- [Brief] In your copy of the data below, reproduce every entry exactly and omit the pictures.

- [Records provided]

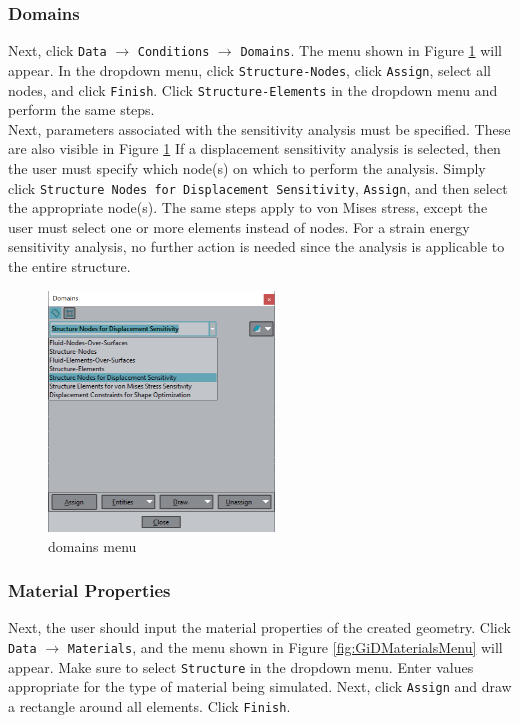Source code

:\subsubsection{Domains}
Next, click \texttt{Data} $\rightarrow$ \texttt{Conditions} $\rightarrow$ \texttt{Domains}. The menu shown in Figure \ref{fig:GiDDomainsMenu} will appear. In the dropdown menu, click \texttt{Structure-Nodes}, click \texttt{Assign}, select all nodes, and click \texttt{Finish}. Click \texttt{Structure-Elements} in the dropdown menu and perform the same steps.\\[6pt]
Next, parameters associated with the sensitivity analysis must be specified. These are also visible in Figure \ref{fig:GiDDomainsMenu} If a displacement sensitivity analysis is selected, then the user must specify which node(s) on which to perform the analysis. Simply click \texttt{Structure Nodes for Displacement Sensitivity}, \texttt{Assign}, and then select the appropriate node(s). The same steps apply to von Mises stress, except the user must select one or more elements instead of nodes. For a strain energy sensitivity analysis, no further action is needed since the analysis is applicable to the entire structure.
\begin{figure}[ht]
  \centering
  \includegraphics[width=60mm]{images/GiD_domains.png}
  \caption{domains menu}
  \label{fig:GiDDomainsMenu}
\end{figure}

\subsubsection{Material Properties}
Next, the user should input the material properties of the created geometry. Click \texttt{Data} $\rightarrow$ \texttt{Materials}, and the menu shown in Figure \ref{fig:GiDMaterialsMenu} will appear. Make sure to select \texttt{Structure} in the dropdown menu. Enter values appropriate for the type of material being simulated. Next, click \texttt{Assign} and draw a rectangle around all elements. Click \texttt{Finish}.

- [Worked solution]
Source code

:\subsubsection{Domains}
Next, click \texttt{Data} $\rightarrow$ \texttt{Conditions} $\rightarrow$ \texttt{Domains}. The menu shown in Figure \ref{fig:GiDDomainsMenu} will appear. In the dropdown menu, click \texttt{Structure-Nodes}, click \texttt{Assign}, select all nodes, and click \texttt{Finish}. Click \texttt{Structure-Elements} in the dropdown menu and perform the same steps.\\[6pt]
Next, parameters associated with the sensitivity analysis must be specified. These are also visible in Figure \ref{fig:GiDDomainsMenu} If a displacement sensitivity analysis is selected, then the user must specify which node(s) on which to perform the analysis. Simply click \texttt{Structure Nodes for Displacement Sensitivity}, \texttt{Assign}, and then select the appropriate node(s). The same steps apply to von Mises stress, except the user must select one or more elements instead of nodes. For a strain energy sensitivity analysis, no further action is needed since the analysis is applicable to the entire structure.
\begin{figure}[ht]
  \centering
  \includegraphics[width=60mm]{images/GiD_domains.png}
  \caption{domains menu}
  \label{fig:GiDDomainsMenu}
\end{figure}

\subsubsection{Material Properties}
Next, the user should input the material properties of the created geometry. Click \texttt{Data} $\rightarrow$ \texttt{Materials}, and the menu shown in Figure \ref{fig:GiDMaterialsMenu} will appear. Make sure to select \texttt{Structure} in the dropdown menu. Enter values appropriate for the type of material being simulated. Next, click \texttt{Assign} and draw a rectangle around all elements. Click \texttt{Finish}.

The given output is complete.